::: Data extracts

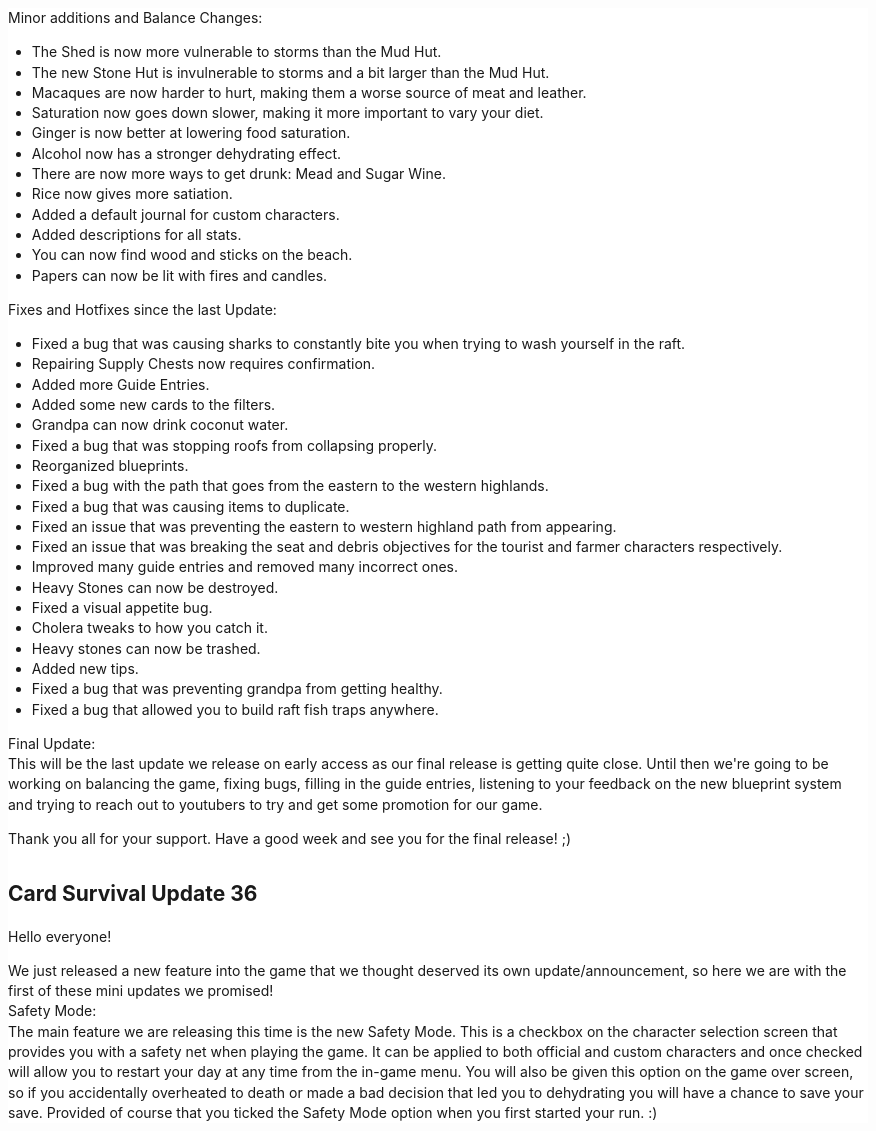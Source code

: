 Minor additions and Balance Changes:  
- The Shed is now more vulnerable to storms than the Mud Hut.
- The new Stone Hut is invulnerable to storms and a bit larger than the Mud Hut.
- Macaques are now harder to hurt, making them a worse source of meat and leather.
- Saturation now goes down slower, making it more important to vary your diet.
- Ginger is now better at lowering food saturation.
- Alcohol now has a stronger dehydrating effect.
- There are now more ways to get drunk: Mead and Sugar Wine.
- Rice now gives more satiation.
- Added a default journal for custom characters.
- Added descriptions for all stats.
- You can now find wood and sticks on the beach.
- Papers can now be lit with fires and candles.  
  
Fixes and Hotfixes since the last Update:  
- Fixed a bug that was causing sharks to constantly bite you when trying to wash yourself in the raft.
- Repairing Supply Chests now requires confirmation.
- Added more Guide Entries.
- Added some new cards to the filters.
- Grandpa can now drink coconut water.
- Fixed a bug that was stopping roofs from collapsing properly.
- Reorganized blueprints.
- Fixed a bug with the path that goes from the eastern to the western highlands.
- Fixed a bug that was causing items to duplicate.
- Fixed an issue that was preventing the eastern to western highland path from appearing.
- Fixed an issue that was breaking the seat and debris objectives for the tourist and farmer characters respectively.
- Improved many guide entries and removed many incorrect ones.
- Heavy Stones can now be destroyed.
- Fixed a visual appetite bug.
- Cholera tweaks to how you catch it.
- Heavy stones can now be trashed.
- Added new tips.
- Fixed a bug that was preventing grandpa from getting healthy.
- Fixed a bug that allowed you to build raft fish traps anywhere.  
  
Final Update:  
This will be the last update we release on early access as our final release is getting quite close. 
Until then we're going to be working on balancing the game, fixing bugs, filling in the guide entries, listening to your feedback on the new blueprint system and trying to reach out to youtubers to try and get some promotion for our game.


Thank you all for your support.
Have a good week and see you for the final release! ;)  
## Card Survival Update 36  
  
Hello everyone!

We just released a new feature into the game that we thought deserved its own update/announcement, so here we are with the first of these mini updates we promised!  
Safety Mode:  
The main feature we are releasing this time is the new Safety Mode.
This is a checkbox on the character selection screen that provides you with a safety net when playing the game. It can be applied to both official and custom characters and once checked will allow you to restart your day at any time from the in-game menu. You will also be given this option on the game over screen, so if you accidentally overheated to death or made a bad decision that led you to dehydrating you will have a chance to save your save. Provided of course that you ticked the Safety Mode option when you first started your run. :)  
  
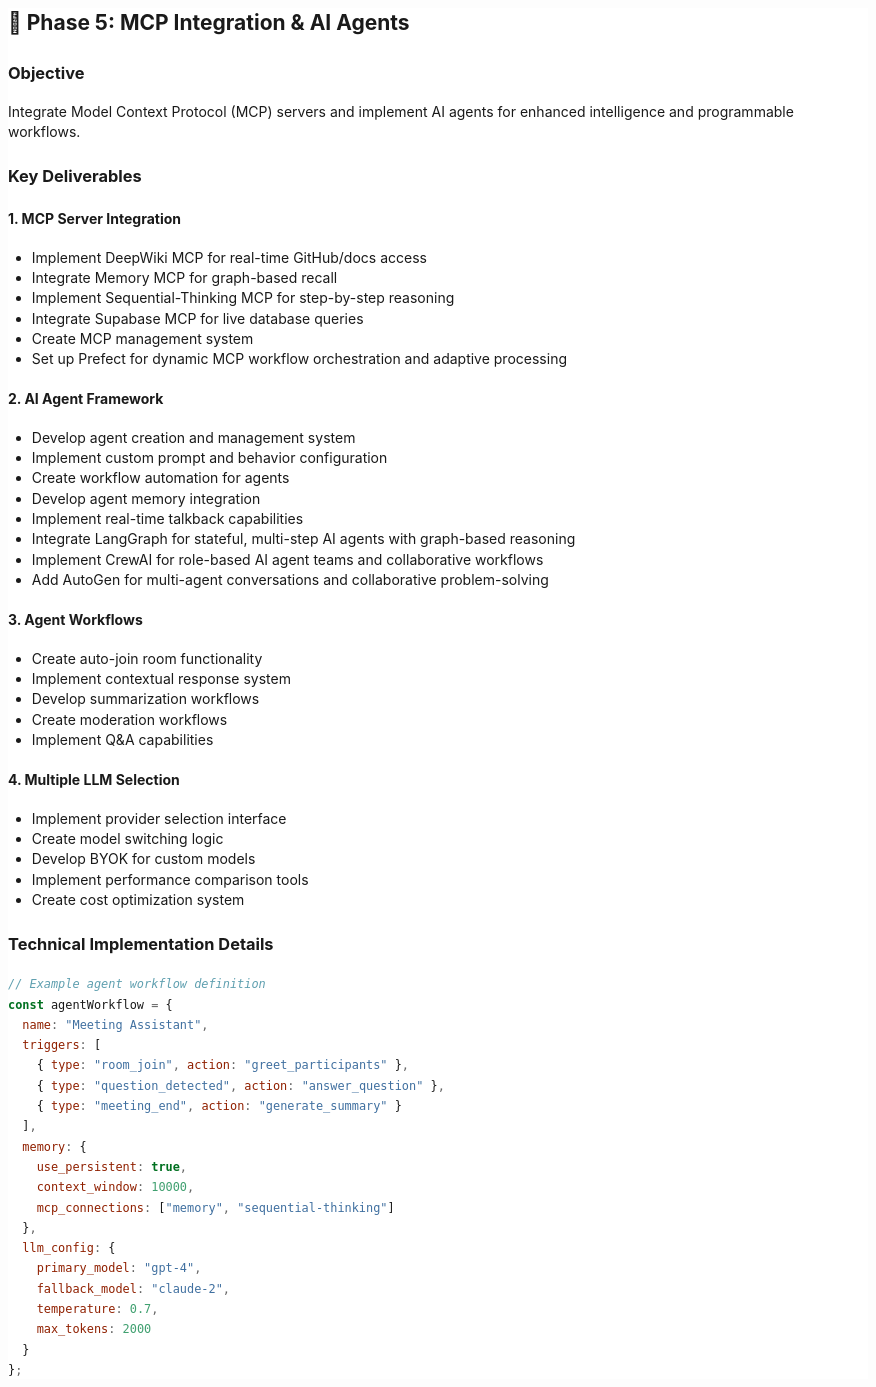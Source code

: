 
## 🔌 Phase 5: MCP Integration & AI Agents 

### Objective
Integrate Model Context Protocol (MCP) servers and implement AI agents for enhanced intelligence and programmable workflows.

### Key Deliverables

#### 1. MCP Server Integration
- Implement DeepWiki MCP for real-time GitHub/docs access
- Integrate Memory MCP for graph-based recall
- Implement Sequential-Thinking MCP for step-by-step reasoning
- Integrate Supabase MCP for live database queries
- Create MCP management system
- Set up Prefect for dynamic MCP workflow orchestration and adaptive processing

#### 2. AI Agent Framework
- Develop agent creation and management system
- Implement custom prompt and behavior configuration
- Create workflow automation for agents
- Develop agent memory integration
- Implement real-time talkback capabilities
- Integrate LangGraph for stateful, multi-step AI agents with graph-based reasoning
- Implement CrewAI for role-based AI agent teams and collaborative workflows
- Add AutoGen for multi-agent conversations and collaborative problem-solving

#### 3. Agent Workflows
- Create auto-join room functionality
- Implement contextual response system
- Develop summarization workflows
- Create moderation workflows
- Implement Q&A capabilities

#### 4. Multiple LLM Selection
- Implement provider selection interface
- Create model switching logic
- Develop BYOK for custom models
- Implement performance comparison tools
- Create cost optimization system

### Technical Implementation Details
```javascript
// Example agent workflow definition
const agentWorkflow = {
  name: "Meeting Assistant",
  triggers: [
    { type: "room_join", action: "greet_participants" },
    { type: "question_detected", action: "answer_question" },
    { type: "meeting_end", action: "generate_summary" }
  ],
  memory: {
    use_persistent: true,
    context_window: 10000,
    mcp_connections: ["memory", "sequential-thinking"]
  },
  llm_config: {
    primary_model: "gpt-4",
    fallback_model: "claude-2",
    temperature: 0.7,
    max_tokens: 2000
  }
};
```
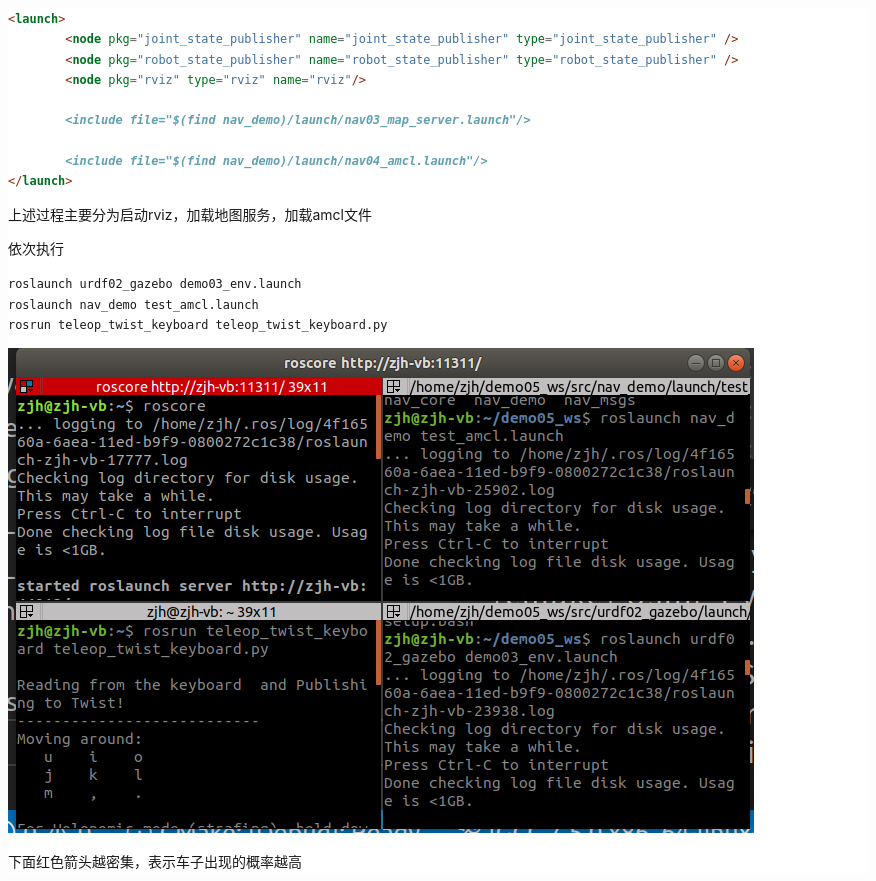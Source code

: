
 ```markdown
<launch>
        <node pkg="joint_state_publisher" name="joint_state_publisher" type="joint_state_publisher" />
        <node pkg="robot_state_publisher" name="robot_state_publisher" type="robot_state_publisher" />
        <node pkg="rviz" type="rviz" name="rviz"/>

        <include file="$(find nav_demo)/launch/nav03_map_server.launch"/>

        <include file="$(find nav_demo)/launch/nav04_amcl.launch"/>
</launch>
```

上述过程主要分为启动rviz，加载地图服务，加载amcl文件

依次执行

```
roslaunch urdf02_gazebo demo03_env.launch
roslaunch nav_demo test_amcl.launch
rosrun teleop_twist_keyboard teleop_twist_keyboard.py
```

![image-20221123201752480](assets/image-20221123201752480.png)

下面红色箭头越密集，表示车子出现的概率越高
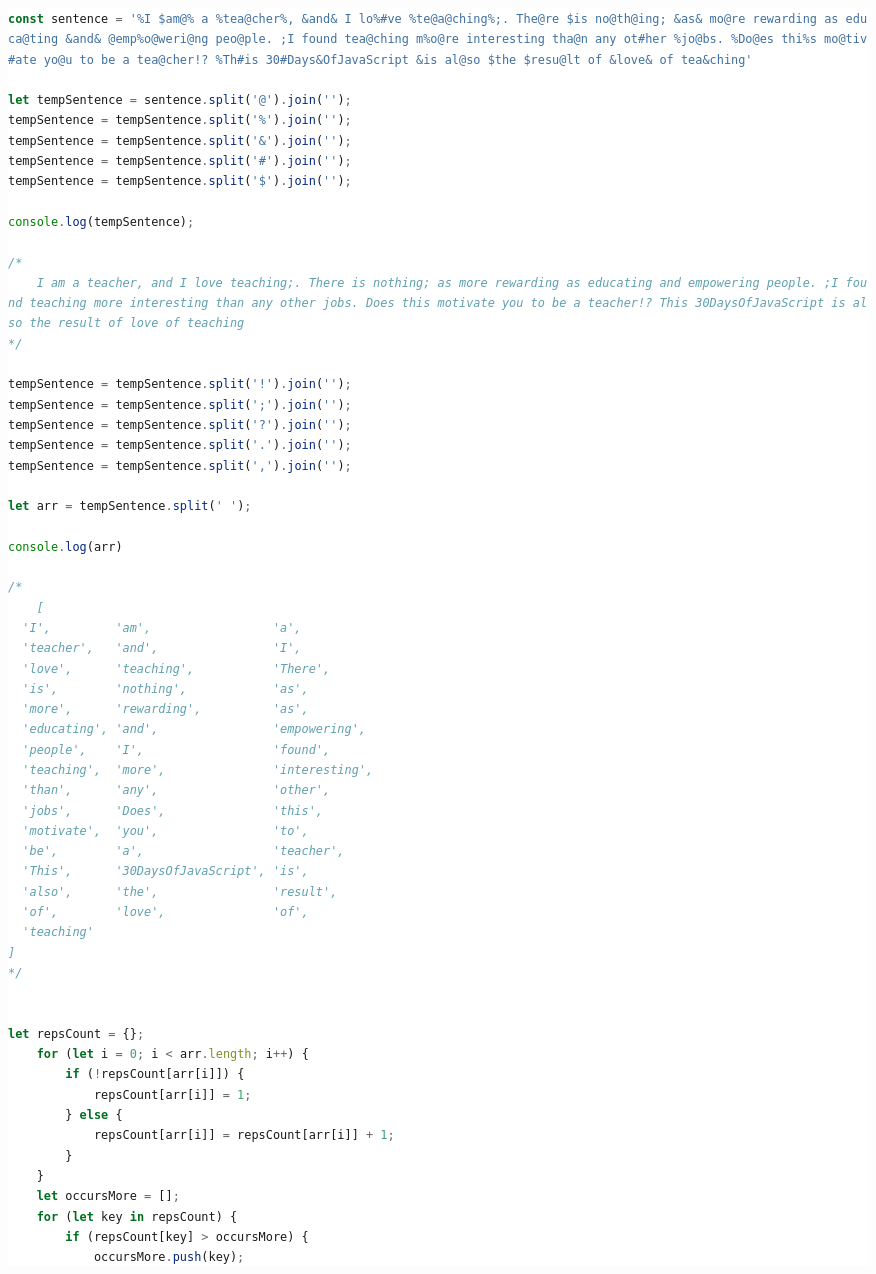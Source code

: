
```js
const sentence = '%I $am@% a %tea@cher%, &and& I lo%#ve %te@a@ching%;. The@re $is no@th@ing; &as& mo@re rewarding as educa@ting &and& @emp%o@weri@ng peo@ple. ;I found tea@ching m%o@re interesting tha@n any ot#her %jo@bs. %Do@es thi%s mo@tiv#ate yo@u to be a tea@cher!? %Th#is 30#Days&OfJavaScript &is al@so $the $resu@lt of &love& of tea&ching'

let tempSentence = sentence.split('@').join('');
tempSentence = tempSentence.split('%').join('');
tempSentence = tempSentence.split('&').join('');
tempSentence = tempSentence.split('#').join('');
tempSentence = tempSentence.split('$').join('');

console.log(tempSentence);

/*
    I am a teacher, and I love teaching;. There is nothing; as more rewarding as educating and empowering people. ;I found teaching more interesting than any other jobs. Does this motivate you to be a teacher!? This 30DaysOfJavaScript is also the result of love of teaching
*/

tempSentence = tempSentence.split('!').join('');
tempSentence = tempSentence.split(';').join('');
tempSentence = tempSentence.split('?').join('');
tempSentence = tempSentence.split('.').join('');
tempSentence = tempSentence.split(',').join('');

let arr = tempSentence.split(' ');

console.log(arr)

/*
    [
  'I',         'am',                 'a',
  'teacher',   'and',                'I',
  'love',      'teaching',           'There',
  'is',        'nothing',            'as',
  'more',      'rewarding',          'as',
  'educating', 'and',                'empowering',
  'people',    'I',                  'found',
  'teaching',  'more',               'interesting',
  'than',      'any',                'other',
  'jobs',      'Does',               'this',
  'motivate',  'you',                'to',
  'be',        'a',                  'teacher',
  'This',      '30DaysOfJavaScript', 'is',
  'also',      'the',                'result',
  'of',        'love',               'of',
  'teaching'
]
*/


let repsCount = {};
	for (let i = 0; i < arr.length; i++) {
		if (!repsCount[arr[i]]) {
			repsCount[arr[i]] = 1;
		} else {
			repsCount[arr[i]] = repsCount[arr[i]] + 1;
		}
	}
	let occursMore = [];
	for (let key in repsCount) {
		if (repsCount[key] > occursMore) {
			occursMore.push(key);
```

::::::

=== Work required ===
Looking at the data above, write out exactly the lines that start at the one containing "#### 1. MCP Server Integration" and end at the one containing "- Create MCP management system"; include both and nothing beyond.

=== Response to this exercise ===
#### 1. MCP Server Integration
- Implement DeepWiki MCP for real-time GitHub/docs access
- Integrate Memory MCP for graph-based recall
- Implement Sequential-Thinking MCP for step-by-step reasoning
- Integrate Supabase MCP for live database queries
- Create MCP management system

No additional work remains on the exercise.